GIVEN INFORMATION:
= = = =

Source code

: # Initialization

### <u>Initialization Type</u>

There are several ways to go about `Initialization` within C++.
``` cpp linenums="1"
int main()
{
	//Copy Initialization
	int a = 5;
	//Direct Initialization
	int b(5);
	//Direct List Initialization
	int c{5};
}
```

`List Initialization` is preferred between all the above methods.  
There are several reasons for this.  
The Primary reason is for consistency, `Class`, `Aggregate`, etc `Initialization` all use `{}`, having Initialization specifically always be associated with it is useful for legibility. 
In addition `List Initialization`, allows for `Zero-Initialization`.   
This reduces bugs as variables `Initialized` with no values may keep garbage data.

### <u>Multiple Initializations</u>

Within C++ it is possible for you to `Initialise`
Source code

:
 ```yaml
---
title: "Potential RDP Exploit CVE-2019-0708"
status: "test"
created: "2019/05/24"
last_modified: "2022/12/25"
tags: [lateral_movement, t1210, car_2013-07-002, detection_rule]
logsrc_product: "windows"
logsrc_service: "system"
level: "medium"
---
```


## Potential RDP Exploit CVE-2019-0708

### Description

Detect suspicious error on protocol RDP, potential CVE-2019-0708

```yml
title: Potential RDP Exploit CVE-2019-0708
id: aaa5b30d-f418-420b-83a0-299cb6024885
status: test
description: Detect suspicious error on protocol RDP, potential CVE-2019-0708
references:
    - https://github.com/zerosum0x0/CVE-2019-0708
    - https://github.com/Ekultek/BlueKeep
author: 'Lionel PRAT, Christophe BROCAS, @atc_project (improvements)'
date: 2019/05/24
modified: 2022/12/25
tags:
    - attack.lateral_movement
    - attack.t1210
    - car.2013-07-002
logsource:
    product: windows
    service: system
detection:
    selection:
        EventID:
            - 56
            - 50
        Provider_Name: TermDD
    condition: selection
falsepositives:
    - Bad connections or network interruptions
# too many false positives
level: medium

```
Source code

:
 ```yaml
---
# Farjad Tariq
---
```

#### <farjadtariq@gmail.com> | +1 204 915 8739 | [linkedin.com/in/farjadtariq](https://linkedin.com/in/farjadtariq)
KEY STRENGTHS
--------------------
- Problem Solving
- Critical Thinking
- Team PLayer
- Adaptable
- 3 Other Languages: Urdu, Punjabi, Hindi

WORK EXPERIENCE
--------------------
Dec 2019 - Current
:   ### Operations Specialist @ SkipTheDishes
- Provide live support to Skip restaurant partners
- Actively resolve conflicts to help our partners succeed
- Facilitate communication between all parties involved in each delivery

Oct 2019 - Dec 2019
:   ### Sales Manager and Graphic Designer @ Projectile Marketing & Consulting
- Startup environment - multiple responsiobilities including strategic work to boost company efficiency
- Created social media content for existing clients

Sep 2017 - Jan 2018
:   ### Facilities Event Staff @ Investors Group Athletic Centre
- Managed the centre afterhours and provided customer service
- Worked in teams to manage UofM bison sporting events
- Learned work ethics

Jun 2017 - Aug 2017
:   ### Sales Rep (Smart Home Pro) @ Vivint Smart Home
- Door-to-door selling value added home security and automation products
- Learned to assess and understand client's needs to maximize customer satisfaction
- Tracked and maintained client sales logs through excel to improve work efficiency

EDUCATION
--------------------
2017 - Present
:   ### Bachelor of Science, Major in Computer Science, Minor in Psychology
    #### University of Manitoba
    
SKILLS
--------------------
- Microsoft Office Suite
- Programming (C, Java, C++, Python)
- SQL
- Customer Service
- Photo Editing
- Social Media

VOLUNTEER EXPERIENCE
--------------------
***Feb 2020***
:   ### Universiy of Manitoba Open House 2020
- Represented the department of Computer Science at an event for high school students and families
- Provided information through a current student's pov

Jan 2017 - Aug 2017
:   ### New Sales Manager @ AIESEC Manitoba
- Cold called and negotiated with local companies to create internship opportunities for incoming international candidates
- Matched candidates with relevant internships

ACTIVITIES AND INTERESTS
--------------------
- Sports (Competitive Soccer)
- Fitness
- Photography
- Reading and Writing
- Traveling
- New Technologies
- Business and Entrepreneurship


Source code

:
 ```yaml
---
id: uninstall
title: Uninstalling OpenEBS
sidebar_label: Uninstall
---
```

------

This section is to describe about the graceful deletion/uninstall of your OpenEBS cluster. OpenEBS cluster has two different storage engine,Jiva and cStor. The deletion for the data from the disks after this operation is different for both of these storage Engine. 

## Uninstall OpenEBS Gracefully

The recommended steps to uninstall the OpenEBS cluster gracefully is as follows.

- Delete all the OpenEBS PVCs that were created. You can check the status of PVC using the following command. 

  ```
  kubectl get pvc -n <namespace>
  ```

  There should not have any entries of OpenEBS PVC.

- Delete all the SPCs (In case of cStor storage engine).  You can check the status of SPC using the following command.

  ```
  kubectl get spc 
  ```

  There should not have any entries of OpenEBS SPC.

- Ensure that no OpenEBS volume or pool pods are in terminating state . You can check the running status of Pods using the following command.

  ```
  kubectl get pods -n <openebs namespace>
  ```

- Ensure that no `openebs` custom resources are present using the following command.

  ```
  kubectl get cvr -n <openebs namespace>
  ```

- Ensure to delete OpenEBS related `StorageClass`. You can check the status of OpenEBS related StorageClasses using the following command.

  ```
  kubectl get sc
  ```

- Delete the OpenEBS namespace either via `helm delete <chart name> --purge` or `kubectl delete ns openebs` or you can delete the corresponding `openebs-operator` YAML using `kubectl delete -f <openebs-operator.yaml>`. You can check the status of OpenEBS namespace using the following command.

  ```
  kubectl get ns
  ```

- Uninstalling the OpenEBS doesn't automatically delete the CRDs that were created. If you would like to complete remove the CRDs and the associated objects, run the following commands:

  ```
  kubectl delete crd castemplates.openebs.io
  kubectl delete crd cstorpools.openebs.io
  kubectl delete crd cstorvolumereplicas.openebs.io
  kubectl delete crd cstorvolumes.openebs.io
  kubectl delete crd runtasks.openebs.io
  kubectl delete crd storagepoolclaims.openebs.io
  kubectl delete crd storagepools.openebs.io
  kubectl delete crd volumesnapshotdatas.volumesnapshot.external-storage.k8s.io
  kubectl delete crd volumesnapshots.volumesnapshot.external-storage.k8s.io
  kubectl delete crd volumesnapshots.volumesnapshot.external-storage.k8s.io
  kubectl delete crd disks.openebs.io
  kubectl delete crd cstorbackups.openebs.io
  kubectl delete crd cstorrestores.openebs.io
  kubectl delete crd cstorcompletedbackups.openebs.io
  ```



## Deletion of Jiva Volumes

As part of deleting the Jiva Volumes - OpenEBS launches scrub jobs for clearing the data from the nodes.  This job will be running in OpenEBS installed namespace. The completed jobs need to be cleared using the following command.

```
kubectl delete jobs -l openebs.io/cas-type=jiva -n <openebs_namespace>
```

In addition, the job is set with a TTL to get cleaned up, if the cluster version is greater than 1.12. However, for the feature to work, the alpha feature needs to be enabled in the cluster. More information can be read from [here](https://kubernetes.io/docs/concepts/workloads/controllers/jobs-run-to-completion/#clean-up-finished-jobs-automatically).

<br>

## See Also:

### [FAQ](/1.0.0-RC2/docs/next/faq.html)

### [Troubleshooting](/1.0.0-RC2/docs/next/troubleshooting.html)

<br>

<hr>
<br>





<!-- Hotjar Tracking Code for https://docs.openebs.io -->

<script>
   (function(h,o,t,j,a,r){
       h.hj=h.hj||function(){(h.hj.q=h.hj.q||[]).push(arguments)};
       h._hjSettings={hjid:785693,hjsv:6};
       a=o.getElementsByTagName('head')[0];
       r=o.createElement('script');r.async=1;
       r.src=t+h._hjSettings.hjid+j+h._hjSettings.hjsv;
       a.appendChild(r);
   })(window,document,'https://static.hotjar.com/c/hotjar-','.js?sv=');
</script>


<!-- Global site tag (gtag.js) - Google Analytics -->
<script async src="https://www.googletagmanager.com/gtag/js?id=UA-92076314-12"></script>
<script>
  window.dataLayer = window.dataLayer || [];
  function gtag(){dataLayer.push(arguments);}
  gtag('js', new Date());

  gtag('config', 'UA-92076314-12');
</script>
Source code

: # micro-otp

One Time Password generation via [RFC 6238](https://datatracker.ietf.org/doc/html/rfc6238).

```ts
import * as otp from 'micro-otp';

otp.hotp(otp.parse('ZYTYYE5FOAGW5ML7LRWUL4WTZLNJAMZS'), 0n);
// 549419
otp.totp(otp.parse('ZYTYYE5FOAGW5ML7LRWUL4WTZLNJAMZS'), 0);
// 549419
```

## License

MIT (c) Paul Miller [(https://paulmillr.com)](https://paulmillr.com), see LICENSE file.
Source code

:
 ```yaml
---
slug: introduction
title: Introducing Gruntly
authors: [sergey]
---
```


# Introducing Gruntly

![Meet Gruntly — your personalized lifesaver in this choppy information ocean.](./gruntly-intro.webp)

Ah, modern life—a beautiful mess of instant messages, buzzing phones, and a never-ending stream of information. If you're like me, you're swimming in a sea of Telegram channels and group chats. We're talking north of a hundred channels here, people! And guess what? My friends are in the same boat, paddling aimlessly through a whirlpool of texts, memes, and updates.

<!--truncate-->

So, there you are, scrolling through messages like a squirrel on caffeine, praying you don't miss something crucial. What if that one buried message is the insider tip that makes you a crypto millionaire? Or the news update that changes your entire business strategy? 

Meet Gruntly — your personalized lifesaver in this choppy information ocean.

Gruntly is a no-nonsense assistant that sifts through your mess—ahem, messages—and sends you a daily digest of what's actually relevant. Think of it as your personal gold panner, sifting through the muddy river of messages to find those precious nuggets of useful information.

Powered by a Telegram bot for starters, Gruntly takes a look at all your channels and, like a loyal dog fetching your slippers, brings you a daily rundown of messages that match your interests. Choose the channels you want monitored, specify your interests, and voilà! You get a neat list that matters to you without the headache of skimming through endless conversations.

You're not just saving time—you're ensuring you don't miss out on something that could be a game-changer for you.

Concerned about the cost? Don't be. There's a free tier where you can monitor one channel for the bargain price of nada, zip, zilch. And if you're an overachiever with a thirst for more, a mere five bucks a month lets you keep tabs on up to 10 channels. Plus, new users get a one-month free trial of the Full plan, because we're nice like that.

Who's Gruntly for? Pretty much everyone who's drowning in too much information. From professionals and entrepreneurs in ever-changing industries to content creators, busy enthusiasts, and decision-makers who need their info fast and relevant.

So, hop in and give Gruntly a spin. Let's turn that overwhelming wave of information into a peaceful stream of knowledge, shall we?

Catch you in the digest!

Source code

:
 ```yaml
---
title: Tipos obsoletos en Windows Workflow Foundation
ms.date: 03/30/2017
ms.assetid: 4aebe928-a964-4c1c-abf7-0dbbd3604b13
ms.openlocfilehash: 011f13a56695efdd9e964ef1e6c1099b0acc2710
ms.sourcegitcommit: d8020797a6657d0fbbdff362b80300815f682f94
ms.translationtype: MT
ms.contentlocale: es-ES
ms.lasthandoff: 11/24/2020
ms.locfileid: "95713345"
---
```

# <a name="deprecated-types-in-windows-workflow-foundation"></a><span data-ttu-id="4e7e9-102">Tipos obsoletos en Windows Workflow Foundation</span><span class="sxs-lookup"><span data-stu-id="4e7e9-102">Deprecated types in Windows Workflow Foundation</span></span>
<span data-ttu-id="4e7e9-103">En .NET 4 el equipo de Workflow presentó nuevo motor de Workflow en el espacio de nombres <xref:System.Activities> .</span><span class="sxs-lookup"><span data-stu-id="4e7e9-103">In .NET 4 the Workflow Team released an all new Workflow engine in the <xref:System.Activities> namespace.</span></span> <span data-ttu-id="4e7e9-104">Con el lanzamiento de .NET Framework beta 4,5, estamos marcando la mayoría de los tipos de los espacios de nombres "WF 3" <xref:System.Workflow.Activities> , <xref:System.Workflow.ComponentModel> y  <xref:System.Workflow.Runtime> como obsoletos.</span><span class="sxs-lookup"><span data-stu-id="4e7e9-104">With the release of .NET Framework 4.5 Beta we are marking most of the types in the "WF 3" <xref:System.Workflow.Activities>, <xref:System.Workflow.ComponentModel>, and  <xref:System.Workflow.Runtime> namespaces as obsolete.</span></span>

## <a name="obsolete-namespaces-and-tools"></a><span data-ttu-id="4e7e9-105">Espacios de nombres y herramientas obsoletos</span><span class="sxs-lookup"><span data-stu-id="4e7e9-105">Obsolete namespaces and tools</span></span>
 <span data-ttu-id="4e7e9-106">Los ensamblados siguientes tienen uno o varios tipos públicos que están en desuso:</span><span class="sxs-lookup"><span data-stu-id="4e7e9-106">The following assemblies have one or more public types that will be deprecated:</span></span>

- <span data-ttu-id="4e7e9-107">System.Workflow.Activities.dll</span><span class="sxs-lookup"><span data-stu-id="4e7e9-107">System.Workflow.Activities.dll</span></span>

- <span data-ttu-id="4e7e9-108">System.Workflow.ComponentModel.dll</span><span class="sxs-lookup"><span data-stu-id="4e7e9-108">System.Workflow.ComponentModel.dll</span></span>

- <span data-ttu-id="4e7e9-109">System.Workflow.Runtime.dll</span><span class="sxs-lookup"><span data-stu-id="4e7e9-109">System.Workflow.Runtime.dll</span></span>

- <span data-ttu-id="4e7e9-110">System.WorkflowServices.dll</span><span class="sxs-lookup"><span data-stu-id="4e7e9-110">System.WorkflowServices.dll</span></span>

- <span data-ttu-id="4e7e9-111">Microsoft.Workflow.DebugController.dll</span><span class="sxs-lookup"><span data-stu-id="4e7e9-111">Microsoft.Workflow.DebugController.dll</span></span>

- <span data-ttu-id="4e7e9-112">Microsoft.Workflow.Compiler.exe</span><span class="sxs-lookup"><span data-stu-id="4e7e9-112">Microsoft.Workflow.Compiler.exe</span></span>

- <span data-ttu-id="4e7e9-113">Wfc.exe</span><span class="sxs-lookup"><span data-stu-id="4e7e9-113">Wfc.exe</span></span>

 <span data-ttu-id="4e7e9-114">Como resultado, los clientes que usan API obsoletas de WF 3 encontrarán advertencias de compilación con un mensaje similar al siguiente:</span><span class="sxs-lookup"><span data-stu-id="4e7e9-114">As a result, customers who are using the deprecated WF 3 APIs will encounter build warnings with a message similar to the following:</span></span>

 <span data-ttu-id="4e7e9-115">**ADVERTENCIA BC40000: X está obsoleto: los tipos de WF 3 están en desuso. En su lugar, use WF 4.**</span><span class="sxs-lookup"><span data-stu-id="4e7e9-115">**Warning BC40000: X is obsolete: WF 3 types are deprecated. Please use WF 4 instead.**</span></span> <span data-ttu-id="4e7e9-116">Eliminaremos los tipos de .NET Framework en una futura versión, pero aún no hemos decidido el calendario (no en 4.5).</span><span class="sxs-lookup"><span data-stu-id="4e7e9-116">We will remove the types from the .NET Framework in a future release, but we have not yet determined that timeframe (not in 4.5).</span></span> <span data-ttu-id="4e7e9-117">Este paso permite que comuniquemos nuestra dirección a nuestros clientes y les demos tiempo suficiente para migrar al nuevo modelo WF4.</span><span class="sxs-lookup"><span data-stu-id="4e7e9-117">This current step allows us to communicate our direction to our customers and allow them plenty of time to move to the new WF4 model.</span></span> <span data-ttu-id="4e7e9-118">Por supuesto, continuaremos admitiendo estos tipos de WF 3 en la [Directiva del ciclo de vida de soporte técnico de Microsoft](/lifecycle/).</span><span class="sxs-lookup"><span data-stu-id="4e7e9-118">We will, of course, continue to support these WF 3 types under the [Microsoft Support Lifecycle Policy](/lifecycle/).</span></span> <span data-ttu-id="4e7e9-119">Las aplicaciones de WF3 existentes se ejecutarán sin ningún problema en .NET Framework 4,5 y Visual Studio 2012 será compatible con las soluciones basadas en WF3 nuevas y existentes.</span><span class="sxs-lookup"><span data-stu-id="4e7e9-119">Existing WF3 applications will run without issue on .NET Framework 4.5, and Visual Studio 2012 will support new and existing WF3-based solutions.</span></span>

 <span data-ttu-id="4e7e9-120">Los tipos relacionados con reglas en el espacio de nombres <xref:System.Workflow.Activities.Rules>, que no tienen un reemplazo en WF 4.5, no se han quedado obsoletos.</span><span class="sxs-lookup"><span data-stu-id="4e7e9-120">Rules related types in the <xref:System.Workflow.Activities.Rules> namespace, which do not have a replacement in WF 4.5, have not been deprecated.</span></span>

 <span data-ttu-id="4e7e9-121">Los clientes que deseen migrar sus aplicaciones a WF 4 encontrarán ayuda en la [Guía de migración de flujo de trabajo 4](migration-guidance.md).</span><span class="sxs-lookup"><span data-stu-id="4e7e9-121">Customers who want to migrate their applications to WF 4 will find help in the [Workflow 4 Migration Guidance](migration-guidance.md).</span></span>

= = = =

INSTRUCTIONS FOR THE TASK:
For each line in the entries that contains the string "Exploit", make a copy.

WRITTEN REPLY:
title: "Potential RDP Exploit CVE-2019-0708"
## Potential RDP Exploit CVE-2019-0708
title: Potential RDP Exploit CVE-2019-0708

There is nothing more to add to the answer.